Direct, personal relationships without lawyers as intermediaries appears to be one of the keys to Netflix’s runaway success with its online movie streaming service, according to Greg Sandoval, CNET’s Media Maverick columnist.
Sandoval writes that an “entertainment executive” told him that other web video companies dealing with content companies should look to Netflix as an example of how deals get done.
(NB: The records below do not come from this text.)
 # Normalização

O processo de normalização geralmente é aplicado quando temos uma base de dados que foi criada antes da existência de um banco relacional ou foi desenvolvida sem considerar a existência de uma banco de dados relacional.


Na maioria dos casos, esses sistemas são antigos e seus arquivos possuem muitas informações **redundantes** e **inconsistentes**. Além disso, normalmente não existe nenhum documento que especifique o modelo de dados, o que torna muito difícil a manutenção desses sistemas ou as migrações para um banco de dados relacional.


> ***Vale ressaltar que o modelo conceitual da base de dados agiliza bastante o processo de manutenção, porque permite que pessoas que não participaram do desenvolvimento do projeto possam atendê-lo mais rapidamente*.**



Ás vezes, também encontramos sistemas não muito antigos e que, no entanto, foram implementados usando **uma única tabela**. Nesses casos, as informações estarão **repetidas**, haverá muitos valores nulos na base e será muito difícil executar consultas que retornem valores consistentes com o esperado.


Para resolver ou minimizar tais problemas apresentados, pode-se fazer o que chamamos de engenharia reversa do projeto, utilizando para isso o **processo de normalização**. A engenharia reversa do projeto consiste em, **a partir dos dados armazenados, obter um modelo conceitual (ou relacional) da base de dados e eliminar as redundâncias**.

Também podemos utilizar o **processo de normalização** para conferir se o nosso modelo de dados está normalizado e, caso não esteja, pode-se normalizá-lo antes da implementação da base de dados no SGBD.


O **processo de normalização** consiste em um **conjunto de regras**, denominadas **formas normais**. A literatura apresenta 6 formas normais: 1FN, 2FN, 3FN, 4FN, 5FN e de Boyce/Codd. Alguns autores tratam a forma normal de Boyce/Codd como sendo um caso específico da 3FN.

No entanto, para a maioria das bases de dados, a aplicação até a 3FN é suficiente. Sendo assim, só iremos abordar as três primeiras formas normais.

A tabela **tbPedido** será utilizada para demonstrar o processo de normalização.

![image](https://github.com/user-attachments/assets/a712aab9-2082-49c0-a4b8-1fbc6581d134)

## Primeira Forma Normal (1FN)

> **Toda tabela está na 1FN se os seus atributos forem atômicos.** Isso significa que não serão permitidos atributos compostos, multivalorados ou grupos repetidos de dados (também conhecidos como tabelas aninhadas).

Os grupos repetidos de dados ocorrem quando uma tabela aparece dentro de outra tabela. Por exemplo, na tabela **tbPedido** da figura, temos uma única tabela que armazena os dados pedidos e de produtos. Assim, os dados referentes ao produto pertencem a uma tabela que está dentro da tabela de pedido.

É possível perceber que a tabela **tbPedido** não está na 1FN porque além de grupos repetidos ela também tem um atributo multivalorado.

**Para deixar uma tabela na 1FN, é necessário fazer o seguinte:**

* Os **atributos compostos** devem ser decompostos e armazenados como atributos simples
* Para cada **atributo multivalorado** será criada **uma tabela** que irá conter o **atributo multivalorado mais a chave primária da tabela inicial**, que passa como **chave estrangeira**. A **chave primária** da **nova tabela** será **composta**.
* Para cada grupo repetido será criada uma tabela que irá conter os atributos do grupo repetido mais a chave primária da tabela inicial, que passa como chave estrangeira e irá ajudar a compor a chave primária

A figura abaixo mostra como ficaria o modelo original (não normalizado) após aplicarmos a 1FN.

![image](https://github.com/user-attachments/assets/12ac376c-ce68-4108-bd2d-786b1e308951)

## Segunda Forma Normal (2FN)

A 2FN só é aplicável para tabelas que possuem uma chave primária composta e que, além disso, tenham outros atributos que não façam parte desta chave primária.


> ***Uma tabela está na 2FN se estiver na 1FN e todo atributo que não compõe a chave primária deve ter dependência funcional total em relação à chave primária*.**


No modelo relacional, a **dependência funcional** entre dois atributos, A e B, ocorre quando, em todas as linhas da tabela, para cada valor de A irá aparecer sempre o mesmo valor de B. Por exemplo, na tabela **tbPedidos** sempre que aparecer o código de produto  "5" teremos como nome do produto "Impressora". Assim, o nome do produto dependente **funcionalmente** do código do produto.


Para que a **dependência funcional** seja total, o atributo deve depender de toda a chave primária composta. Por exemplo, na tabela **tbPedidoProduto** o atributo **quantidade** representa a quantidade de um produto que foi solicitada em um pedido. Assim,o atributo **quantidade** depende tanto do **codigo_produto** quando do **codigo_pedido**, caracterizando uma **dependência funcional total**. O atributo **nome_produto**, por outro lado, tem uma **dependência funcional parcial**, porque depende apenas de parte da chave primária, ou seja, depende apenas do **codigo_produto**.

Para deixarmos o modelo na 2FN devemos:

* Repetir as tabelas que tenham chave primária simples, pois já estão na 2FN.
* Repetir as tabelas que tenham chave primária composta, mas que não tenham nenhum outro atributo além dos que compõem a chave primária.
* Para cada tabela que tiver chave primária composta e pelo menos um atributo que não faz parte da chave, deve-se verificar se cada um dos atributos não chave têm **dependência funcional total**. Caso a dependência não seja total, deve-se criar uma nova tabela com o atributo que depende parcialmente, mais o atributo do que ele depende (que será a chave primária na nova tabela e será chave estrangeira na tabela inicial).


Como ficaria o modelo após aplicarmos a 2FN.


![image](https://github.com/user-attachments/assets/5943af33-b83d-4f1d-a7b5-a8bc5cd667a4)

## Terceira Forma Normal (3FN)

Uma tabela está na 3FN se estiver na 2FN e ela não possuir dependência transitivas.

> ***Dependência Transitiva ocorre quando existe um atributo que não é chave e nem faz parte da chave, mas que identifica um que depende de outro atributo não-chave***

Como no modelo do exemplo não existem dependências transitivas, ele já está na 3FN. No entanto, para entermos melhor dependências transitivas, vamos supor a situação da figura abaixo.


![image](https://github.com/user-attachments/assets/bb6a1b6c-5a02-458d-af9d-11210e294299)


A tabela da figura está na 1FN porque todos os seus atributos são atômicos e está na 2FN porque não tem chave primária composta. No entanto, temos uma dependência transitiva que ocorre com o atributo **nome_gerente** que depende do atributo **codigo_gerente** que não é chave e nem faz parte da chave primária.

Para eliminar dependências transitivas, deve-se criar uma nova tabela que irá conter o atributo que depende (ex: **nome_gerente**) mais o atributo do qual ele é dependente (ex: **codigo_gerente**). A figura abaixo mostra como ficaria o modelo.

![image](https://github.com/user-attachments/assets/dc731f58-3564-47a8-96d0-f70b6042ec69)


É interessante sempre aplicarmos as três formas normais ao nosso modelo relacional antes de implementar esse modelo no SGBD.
“Unlike the companies that [tried to strike partnerships with the studios] before, we didn’t make the mistake of relegating relationships to agents and lawyers to broker deals,” Netflix’s Chief Content Officer Ted Sarandos told CNET. “The same way we don’t outsource our [intellectual property], we don’t outsource our relationships…It’s our goal to be embedded into the studios’ business and understand what drives their decision making. We do our best to be good partners.”
The Los Gatos, Calif.-based company unveiled a new streaming-only subscription service Monday for $7.99 a month. It is increasing its DVD service by a dollar to $9.99 a month.
Netflix currently has 16. 9 million subscribers, and is available on more than 200 consumer electronics devices.
Sandoval reports that there are multiple reasons for Netflix’s success.
One of them is the company’s willingness to respect Hollywood’s business model and to accommodate the industry’s timed windows of movie releases.